Miller died of a heart attack on January 18, 2025, at the age of 71.

== Career ==
In 1972, Miller moved to Colorado, where he played with Larry Coryell, Robben Ford, Bill Frisell, Bruce Fowler, Tom Fowler, and Steve Fowler. He recorded the album Fly On with the band Air Pocket. He moved to Los Angeles in 1975. In California, he worked with Max Bennett, Brand X, Bobby Caldwell, Alphonso Johnson, Bennie Maupin, Airto Moreira, Shawn Phillips, and Tom Scott.

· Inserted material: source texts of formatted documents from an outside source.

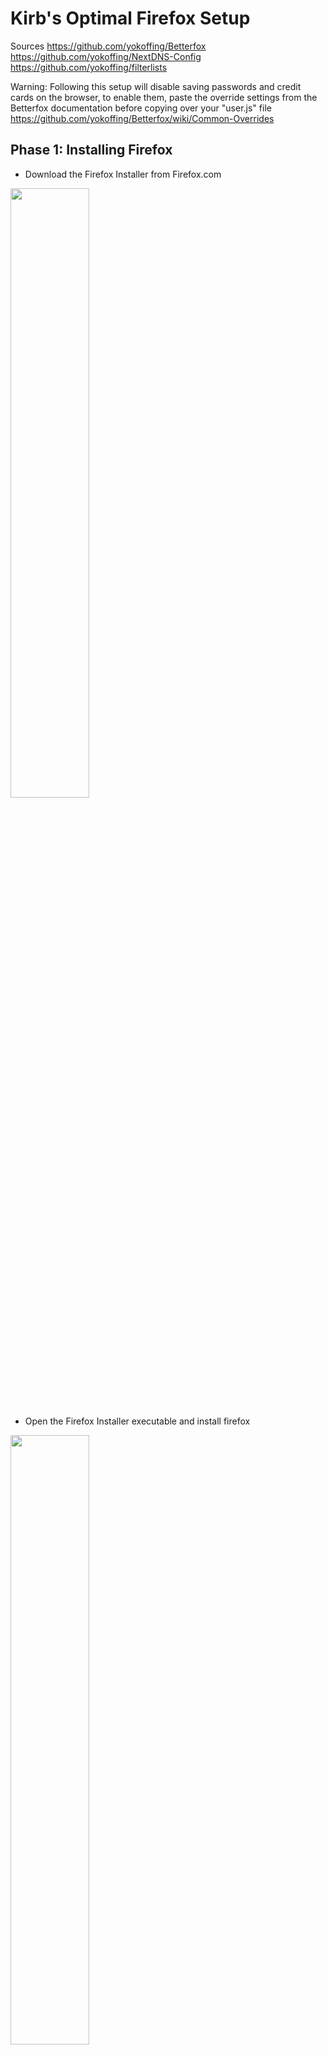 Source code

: # Kirb's Optimal Firefox Setup

Sources
https://github.com/yokoffing/Betterfox
https://github.com/yokoffing/NextDNS-Config
https://github.com/yokoffing/filterlists

Warning: Following this setup will disable saving passwords and credit cards on the browser, to enable them, paste the override settings from the Betterfox documentation before copying over your "user.js" file
https://github.com/yokoffing/Betterfox/wiki/Common-Overrides

## Phase 1: Installing Firefox
- Download the Firefox Installer from Firefox.com

<img src="../../media/firefoxsetup/firefoxsetup_001.png" width="50%" style="float: left; margin-right: 10px;">
<div style="clear: both;"></div>

- Open the Firefox Installer executable and install firefox

<img src="../../media/firefoxsetup/firefoxsetup_002.png" width="50%" style="float: left; margin-right: 10px;">
<div style="clear: both;"></div>

<img src="../../media/firefoxsetup/firefoxsetup_003.png" width="50%" style="float: left; margin-right: 10px;">
<div style="clear: both;"></div>

<img src="../../media/firefoxsetup/firefoxsetup_004.png" width="50%" style="float: left; margin-right: 10px;">
<div style="clear: both;"></div>


## Phase 2: Setting up Firefox
- Open Firefox and head to https://github.com/yokoffing/Betterfox

<img src="../../media/firefoxsetup/firefoxsetup_005.png" width="50%" style="float: left; margin-right: 10px;">
<div style="clear: both;"></div>

- Scroll down to "Getting started" and right-click "here"

<img src="../../media/firefoxsetup/firefoxsetup_006.png" width="50%" style="float: left; margin-right: 10px;">
<div style="clear: both;"></div>

- Select "Save Link As..." and save the "user.js" file on your computer

<img src="../../media/firefoxsetup/firefoxsetup_007.png" width="50%" style="float: left; margin-right: 10px;">
<div style="clear: both;"></div>

<img src="../../media/firefoxsetup/firefoxsetup_008.png" width="50%" style="float: left; margin-right: 10px;">
<div style="clear: both;"></div>

- [OPTIONAL BUT RECOMMENDED, FOR SMOOTH SCROLLING]
	- Show in explorer, right-click the "user.js" file and click on "Edit"

	- <img src="../../media/firefoxsetup/firefoxsetup_009.png" width="50%" style="float: left; margin-right: 10px;">
	<div style="clear: both;"></div>

	- <img src="../../media/firefoxsetup/firefoxsetup_010.png" width="50%" style="float: left; margin-right: 10px;">
	<div style="clear: both;"></div>

	- When you get a security warning, click on "Open"

	- <img src="../../media/firefoxsetup/firefoxsetup_011.png" width="50%" style="float: left; margin-right: 10px;">
	<div style="clear: both;"></div>

	- Open "Smoothfox.js" at the top of the betterfox page

	- <img src="../../media/firefoxsetup/firefoxsetup_012.png" width="50%" style="float: left; margin-right: 10px;">
	<div style="clear: both;"></div>

	- Copy the option that fits best with your monitor's refresh rate
		- If you're unsure which one you should choose, use the "recommended for 60hz+ displays" option

		- <img src="../../media/firefoxsetup/firefoxsetup_013.png" width="50%" style="float: left; margin-right: 10px;">
		<div style="clear: both;"></div>

	- Paste it under "SECTION: SMOOTHFOX", for this example I'll use the "recommended for 90hz+ displays" as I have a high refresh-rate monitor

	- <img src="../../media/firefoxsetup/firefoxsetup_014.png" width="50%" style="float: left; margin-right: 10px;">
	<div style="clear: both;"></div>

	- <img src="../../media/firefoxsetup/firefoxsetup_015.png" width="50%" style="float: left; margin-right: 10px;">
	<div style="clear: both;"></div>

	- Save the "user.js" file
- Enter "about:profiles" in the address bar

<img src="../../media/firefoxsetup/firefoxsetup_016.png" width="50%" style="float: left; margin-right: 10px;">
<div style="clear: both;"></div>

- Click on "Create a New Profile"

<img src="../../media/firefoxsetup/firefoxsetup_017.png" width="50%" style="float: left; margin-right: 10px;">
<div style="clear: both;"></div>

- Click on "Next"

<img src="../../media/firefoxsetup/firefoxsetup_018.png" width="50%" style="float: left; margin-right: 10px;">
<div style="clear: both;"></div>

- Name your Firefox Profile and click on "Finish"

<img src="../../media/firefoxsetup/firefoxsetup_019.png" width="50%" style="float: left; margin-right: 10px;">
<div style="clear: both;"></div>

- Under "Profile: Kirb" click on "Open Folder" right next to "Root Directory"

<img src="../../media/firefoxsetup/firefoxsetup_020.png" width="50%" style="float: left; margin-right: 10px;">
<div style="clear: both;"></div>

- This should open your new profile's folder, drag your "user.js" file in there

<img src="../../media/firefoxsetup/firefoxsetup_021.png" width="50%" style="float: left; margin-right: 10px;">
<div style="clear: both;"></div>

<img src="../../media/firefoxsetup/firefoxsetup_022.png" width="50%" style="float: left; margin-right: 10px;">
<div style="clear: both;"></div>


- Open the hamburger menu (3 lines) on the top right
- Click on "Exit"

<img src="../../media/firefoxsetup/firefoxsetup_023.png" width="50%" style="float: left; margin-right: 10px;">
<div style="clear: both;"></div>

- Reopen Firefox

<img src="../../media/firefoxsetup/firefoxsetup_024.png" width="50%" style="float: left; margin-right: 10px;">
<div style="clear: both;"></div>

- Open a new tab

<img src="../../media/firefoxsetup/firefoxsetup_025.png" width="50%" style="float: left; margin-right: 10px;">
<div style="clear: both;"></div>

- If you wish to have a visible toolbar for your bookmarks, right-click on the empty part of the toolbar and set "Bookmarks Toolbar" to "Always Show"

<img src="../../media/firefoxsetup/firefoxsetup_026.png" width="50%" style="float: left; margin-right: 10px;">
<div style="clear: both;"></div>

- Right-click on the "Getting Started" bookmark and delete it

<img src="../../media/firefoxsetup/firefoxsetup_027.png" width="50%" style="float: left; margin-right: 10px;">
<div style="clear: both;"></div>

- If you wish to import bookmarks, browsing history, etc. from your previous browser, click on "Import bookmarks"

<img src="../../media/firefoxsetup/firefoxsetup_028.png" width="50%" style="float: left; margin-right: 10px;">
<div style="clear: both;"></div>

- Select the browser profile you want to import from

<img src="../../media/firefoxsetup/firefoxsetup_029.png" width="50%" style="float: left; margin-right: 10px;">
<div style="clear: both;"></div>

- Click on "Import" and "Done"

<img src="../../media/firefoxsetup/firefoxsetup_030.png" width="50%" style="float: left; margin-right: 10px;">
<div style="clear: both;"></div>

<img src="../../media/firefoxsetup/firefoxsetup_031.png" width="50%" style="float: left; margin-right: 10px;">
<div style="clear: both;"></div>


## Phase 3: Configuring Firefox
- Open https://addons.mozilla.org/blog/ublock-origin-everything-you-need-to-know-about-the-ad-blocker
- Scroll down and click on "Add to Firefox" under "uBlock Origin"

<img src="../../media/firefoxsetup/firefoxsetup_033.png" width="50%" style="float: left; margin-right: 10px;">
<div style="clear: both;"></div>

- Click on "Add"

<img src="../../media/firefoxsetup/firefoxsetup_034.png" width="50%" style="float: left; margin-right: 10px;">
<div style="clear: both;"></div>

- Enable "Allow this extension to run in Private Windows" and click on Okay

<img src="../../media/firefoxsetup/firefoxsetup_035.png" width="50%" style="float: left; margin-right: 10px;">
<div style="clear: both;"></div>

- Click on the uBlock Origin Icon

<img src="../../media/firefoxsetup/firefoxsetup_036.png" width="50%" style="float: left; margin-right: 10px;">
<div style="clear: both;"></div>

- Open the dashboard with the gear icon

<img src="../../media/firefoxsetup/firefoxsetup_037.png" width="50%" style="float: left; margin-right: 10px;">
<div style="clear: both;"></div>

- Open the "Filter lists" tab

<img src="../../media/firefoxsetup/firefoxsetup_038.png" width="50%" style="float: left; margin-right: 10px;">
<div style="clear: both;"></div>

<img src="../../media/firefoxsetup/firefoxsetup_039.png" width="50%" style="float: left; margin-right: 10px;">
<div style="clear: both;"></div>

- Expand all of the categories and enable the following Filter lists:

<img src="../../media/firefoxsetup/firefoxsetup_040.png" width="50%" style="float: left; margin-right: 10px;">
<div style="clear: both;"></div>

	- Block Outsider Intrusion into LAN
	- Easylist - Annoyances
	- uBlock filters - Annoyances

	<img src="../../media/firefoxsetup/firefoxsetup_041.png" width="50%" style="float: left; margin-right: 10px;">
	<div style="clear: both;"></div>

- Open https://github.com/yokoffing/filterlists and press "Subscribe" to the following filterlists:
	- Hagezi's Personal Blocklist
	- Actually Legitimate URL Shortener Tool
	- yokoffing's Annoyance list

	<img src="../../media/firefoxsetup/firefoxsetup_042.png" width="50%" style="float: left; margin-right: 10px;">
	<div style="clear: both;"></div>

	<img src="../../media/firefoxsetup/firefoxsetup_043.png" width="50%" style="float: left; margin-right: 10px;">
	<div style="clear: both;"></div>

	<img src="../../media/firefoxsetup/firefoxsetup_044.png" width="50%" style="float: left; margin-right: 10px;">
	<div style="clear: both;"></div>

	<img src="../../media/firefoxsetup/firefoxsetup_045.png" width="50%" style="float: left; margin-right: 10px;">
	<div style="clear: both;"></div>

	<img src="../../media/firefoxsetup/firefoxsetup_046.png" width="50%" style="float: left; margin-right: 10px;">
	<div style="clear: both;"></div>

	<img src="../../media/firefoxsetup/firefoxsetup_047.png" width="50%" style="float: left; margin-right: 10px;">
	<div style="clear: both;"></div>

- Apply changes & Update now

<img src="../../media/firefoxsetup/firefoxsetup_048.png" width="50%" style="float: left; margin-right: 10px;">
<div style="clear: both;"></div>

- You can now close the uBlock Origin Dashboard!

- For a privacy-friendly drop-in replacement of Google Search, I heavily recommend using Startpage as your search engine. You get the exact same search results, but preserve your online privacy.
	- You can follow the following steps with whatever Search Engine you prefer, it doesn't have to be Startpage!
- Open a new tab and open https://startpage.com

<img src="../../media/firefoxsetup/firefoxsetup_049.png" width="50%" style="float: left; margin-right: 10px;">
<div style="clear: both;"></div>

- Right-click the address bar and select "Add Startpage Search"

<img src="../../media/firefoxsetup/firefoxsetup_050.png" width="50%" style="float: left; margin-right: 10px;">
<div style="clear: both;"></div>

- Go to the firefox settings and under "Search" options:

<img src="../../media/firefoxsetup/firefoxsetup_051.png" width="50%" style="float: left; margin-right: 10px;">
<div style="clear: both;"></div>

<img src="../../media/firefoxsetup/firefoxsetup_052.png" width="50%" style="float: left; margin-right: 10px;">
<div style="clear: both;"></div>

	- Change your default Search Engine to Startpage (Or whatever you prefer) and enable "Use this search engine in Private Windows"

	<img src="../../media/firefoxsetup/firefoxsetup_053.png" width="50%" style="float: left; margin-right: 10px;">
	<div style="clear: both;"></div>

	<img src="../../media/firefoxsetup/firefoxsetup_054.png" width="50%" style="float: left; margin-right: 10px;">
	<div style="clear: both;"></div>

	- Scroll down and remove every listed search engine you don't need, in my setup I'm removing:
		- Google
		- Amazon.com
		- Bing
		- Wikipedia(en)

		<img src="../../media/firefoxsetup/firefoxsetup_055.png" width="50%" style="float: left; margin-right: 10px;">
		<div style="clear: both;"></div>

		<img src="../../media/firefoxsetup/firefoxsetup_056.png" width="50%" style="float: left; margin-right: 10px;">
		<div style="clear: both;"></div>

- Open a new tab and search for something with Startpage
- Open the Settings via the gear icon

<img src="../../media/firefoxsetup/firefoxsetup_057.png" width="50%" style="float: left; margin-right: 10px;">
<div style="clear: both;"></div>

- Change the following settings and then click on "Save your settings"
	- Region filter: For local results, choose your region inside startpage

	<img src="../../media/firefoxsetup/firefoxsetup_058.png" width="50%" style="float: left; margin-right: 10px;">
	<div style="clear: both;"></div>

	- Disable "Promotional messaging"

	<img src="../../media/firefoxsetup/firefoxsetup_059.png" width="50%" style="float: left; margin-right: 10px;">
	<div style="clear: both;"></div>
- Save your Startpage Settings

<img src="../../media/firefoxsetup/firefoxsetup_060.png" width="50%" style="float: left; margin-right: 10px;">
<div style="clear: both;"></div>

- Under "General" options you can choose how you'd like firefox to behave, these are mostly a matter of personal preference. Enable what is most convenient for you
	- Enable "Open previous windows and tabs" if you want your tabs to stay after closing firefox
	- Enable "Confirm before closing multiple tabs" if you want there to be a confirmation window before closing the browser with multiple tabs
	- When you enable "Enable Container Tabs", you can hold down on the "new tab" button to select and open a so-called "Container Tab"
		- Container Tabs let you seperate your browsing activites through different color-coded containers. These containers are isolated from each other, meaning that the logins from your "School" container are completely seperated from the rest of your browser. This lets you stay logged in to your personal Google account while browsing at home. Need to access your school's gmail? Just open gmail in your dedicated "School" container and log in without any crossover, as if it was a new browser.


		<img src="../../media/firefoxsetup/firefoxsetup_061.png" width="50%" style="float: left; margin-right: 10px;">
		<div style="clear: both;"></div>

## Phase 4: NextDNS
- Open https://nextdns.io
- Click on "Try it now"

<img src="../../media/firefoxsetup/firefoxsetup_062.png" width="50%" style="float: left; margin-right: 10px;">
<div style="clear: both;"></div>

- Open the "Security" tab and change the following settings:
	- Enable "DNS Rebinding Protection"
	- Enable "Block Parked Domains"

	<img src="../../media/firefoxsetup/firefoxsetup_063.png" width="50%" style="float: left; margin-right: 10px;">
	<div style="clear: both;"></div>

	<img src="../../media/firefoxsetup/firefoxsetup_064.png" width="50%" style="float: left; margin-right: 10px;">
	<div style="clear: both;"></div>

	<img src="../../media/firefoxsetup/firefoxsetup_065.png" width="50%" style="float: left; margin-right: 10px;">
	<div style="clear: both;"></div>

- Open the "Privacy" tab and do the following:
	- Remove "NextDNS Ads & Trackers Blocklist"

	<img src="../../media/firefoxsetup/firefoxsetup_066.png" width="50%" style="float: left; margin-right: 10px;">
	<div style="clear: both;"></div>

	<img src="../../media/firefoxsetup/firefoxsetup_067.png" width="50%" style="float: left; margin-right: 10px;">
	<div style="clear: both;"></div>

	<img src="../../media/firefoxsetup/firefoxsetup_068.png" width="50%" style="float: left; margin-right: 10px;">
	<div style="clear: both;"></div>

	- Under "Blocklists", click on "Add a Blocklist"
		- Press CTRL+F on your keyboard and search for "Hagezi - Multi Normal"

		<img src="../../media/firefoxsetup/firefoxsetup_069.png" width="50%" style="float: left; margin-right: 10px;">
		<div style="clear: both;"></div>

		- Click on "Add"
			- Unless you know what you're doing, DON'T RANDOMLY ADD BLOCKLISTS. They may no longer be updated, may contain duplicate links or false positives.

			<img src="../../media/firefoxsetup/firefoxsetup_070.png" width="50%" style="float: left; margin-right: 10px;">
			<div style="clear: both;"></div>

	- Under "Native Tracking Protection", click on "Add"
		- Add all of the brands you use. There's no advantage in adding brands you don't have, but there's also no disadvantage in adding unused brands either

		<img src="../../media/firefoxsetup/firefoxsetup_071.png" width="50%" style="float: left; margin-right: 10px;">
		<div style="clear: both;"></div>

		<img src="../../media/firefoxsetup/firefoxsetup_072.png" width="50%" style="float: left; margin-right: 10px;">
		<div style="clear: both;"></div>


	- Enable "Allow Affiliate & Tracking links"
		- Leaving this disabled could cause some false positives when opening email links, your IP Address will be hidden

		<img src="../../media/firefoxsetup/firefoxsetup_073.png" width="50%" style="float: left; margin-right: 10px;">
		<div style="clear: both;"></div>
- Open the "Settings" tab
	- Disable "Enable Logs"
		- If you want to have Logs of your DNS Queries, make sure to set the Storage Location to Switzerland and configure the Retention time

		<img src="../../media/firefoxsetup/firefoxsetup_074.png" width="50%" style="float: left; margin-right: 10px;">
		<div style="clear: both;"></div>

	- Enable "Cache Boost"

	<img src="../../media/firefoxsetup/firefoxsetup_076.png" width="50%" style="float: left; margin-right: 10px;">
	<div style="clear: both;"></div>

	- [Optional] Enable Web3

	<img src="../../media/firefoxsetup/firefoxsetup_077.png" width="50%" style="float: left; margin-right: 10px;">
	<div style="clear: both;"></div>

- Go back to the "Setup" tab

	<img src="../../media/firefoxsetup/firefoxsetup_078.png" width="50%" style="float: left; margin-right: 10px;">
	<div style="clear: both;"></div>

- Copy the link next to "DNS-over-HTTPS" (https://dns.nextdns.io/------)

	<img src="../../media/firefoxsetup/firefoxsetup_079.png" width="50%" style="float: left; margin-right: 10px;">
	<div style="clear: both;"></div>

- Open your Firefox Settings

	<img src="../../media/firefoxsetup/firefoxsetup_080.png" width="50%" style="float: left; margin-right: 10px;">
	<div style="clear: both;"></div>

- Go to "Privacy & Security"
- Scroll all the way down to "DNS over HTTPS"
- Click on either "Increased Protection" or "Max Protection"

	<img src="../../media/firefoxsetup/firefoxsetup_081.png" width="50%" style="float: left; margin-right: 10px;">
	<div style="clear: both;"></div>

- Select "Custom", paste your NextDNS link and press Enter, under your Provider you should now see dns.nextdns.io

	<img src="../../media/firefoxsetup/firefoxsetup_082.png" width="50%" style="float: left; margin-right: 10px;">
	<div style="clear: both;"></div>

Congratulations! You now have an optimal firefox setup that doesn't spy on you, performs like a charm and protects your privacy by blocking online ads and trackers.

In 1981, Miller began eleven years of working with pop singer Gino Vannelli, touring and recording five albums. In 1983 he wrote "Elamar" for the Yellowjackets album Mirage a Trois. Three years later he started a trio called The Outsidemen, releasing the live album Band Overboard (1996) In 1993, Miller joined Chick Corea for the album Elektric Band II: Paint the World (1993).

In 1990s Miller performed the music of Frank Zappa as a member of Banned from Utopia with the Seattle Symphony, the Portland Symphony, and the Israel Philharmonic Orchestra. With the Royal Philharmonic Orchestra he recorded a guitar concerto by Joseph Curiale and with the Los Angeles Philharmonic New Music Group he was a soloist alongside Peter Erskine for the album Blood on the Floor by Mark-Anthony Turnage.

At the end of the 1990s, he was involved in scoring Jessica Yu's documentaries Breathing Lessons and The Living Museum. He toured with Bette Midler and appeared on her album Bette. He also worked with film composer Mark Mothersbaugh on The Adventures of Rocky and Bullwinkle (2000) and The Royal Tenenbaums (2001). Marsis Jazz released his first solo album, Save the Moon, in 2001.

He was a touring guitarist with Boz Scaggs from 2014 until his death and has worked with Brandon Fields, Mitchel Forman, Scott Kinsey, Otmaro Ruíz, and Queen Latifah.

In the early-2000s, Miller played custom-made instruments, some with Seymour Duncan pickups, as well as a Martin D-28. He used effects made by Danish company Emma and by Line 6.